Change your password/s NOW !!!

http://boingboing.net/2014/05/21/ebay-hacked-every-user-must-c.html


----------



## Kaya (May 22, 2014)

Did this afternoon. And paypal as well since ebay owns paypal and they are connected.


----------



## i_am_Lois (May 22, 2014)

Security sure is a problem for internet users.

I had a yahoo account for many years. I used a password which I thought was excellent. I no longer use it so I'll tell you what it was. I used upper case & lower case letters as well as numbers. Here was my yahoo password: DianeMA47416

Well on 12/01/2013 someone hacked my yahoo account, got all the email addresses stored in my yahoo address book & started sending out spam using my yahoo email address. Yahoo told me there was nothing I could do but close out that particular account and open a new one. I did as they said but I didn't open a new one. I can't believe someone sat for a week attempting to break my password just so they could use my address. I think Yahoo had a security breach with one of their own employees who has access to thousands of user names & passwords.
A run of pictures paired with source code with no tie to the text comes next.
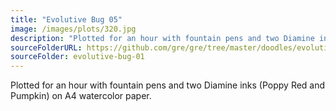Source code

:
 ```yaml
---
title: "Evolutive Bug 05"
image: /images/plots/320.jpg
description: "Plotted for an hour with fountain pens and two Diamine inks (Poppy Red and Pumpkin) on A4 watercolor paper."
sourceFolderURL: https://github.com/gre/gre/tree/master/doodles/evolutive-bug-01
sourceFolder: evolutive-bug-01
---
```


Plotted for an hour with fountain pens and two Diamine inks (Poppy Red and Pumpkin) on A4 watercolor paper.
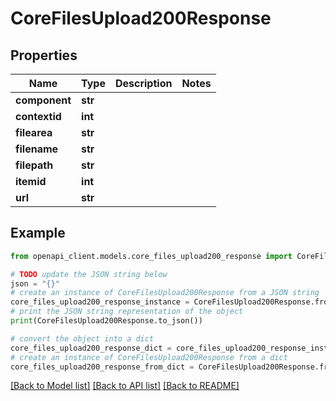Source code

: # CoreFilesUpload200Response


## Properties

Name | Type | Description | Notes
------------ | ------------- | ------------- | -------------
**component** | **str** |  | 
**contextid** | **int** |  | 
**filearea** | **str** |  | 
**filename** | **str** |  | 
**filepath** | **str** |  | 
**itemid** | **int** |  | 
**url** | **str** |  | 

## Example

```python
from openapi_client.models.core_files_upload200_response import CoreFilesUpload200Response

# TODO update the JSON string below
json = "{}"
# create an instance of CoreFilesUpload200Response from a JSON string
core_files_upload200_response_instance = CoreFilesUpload200Response.from_json(json)
# print the JSON string representation of the object
print(CoreFilesUpload200Response.to_json())

# convert the object into a dict
core_files_upload200_response_dict = core_files_upload200_response_instance.to_dict()
# create an instance of CoreFilesUpload200Response from a dict
core_files_upload200_response_from_dict = CoreFilesUpload200Response.from_dict(core_files_upload200_response_dict)
```
[[Back to Model list]](../README.md#documentation-for-models) [[Back to API list]](../README.md#documentation-for-api-endpoints) [[Back to README]](../README.md)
By the way after I closed the account (and alerted everyone I know) the emails had stopped. However, just this week the emails have started again. Once again I've alerted everyone. I also contacted yahoo. They say the account is not active and the emails must be 'spoofed'. They told me how I could see the area where they generated from. I did that and saw they are being sent from someone with iphone out in California. I tried to report this to the authorities, but learned they are interested only in matters where money is involved or terroristic threats.


----------



## Kaya (May 22, 2014)

Yahoo sucks.


----------



## SeaBreeze (May 22, 2014)

I'm lucky so far (knock on wood), haven't been affected by any stores that were hacked like Target, Michael's or Ebay...never have used Ebay for anything.


----------



## Knightofalbion (May 22, 2014)

I love ebay. On a good day you can get anything on there.

Changed my password as soon as I heard about this.


----------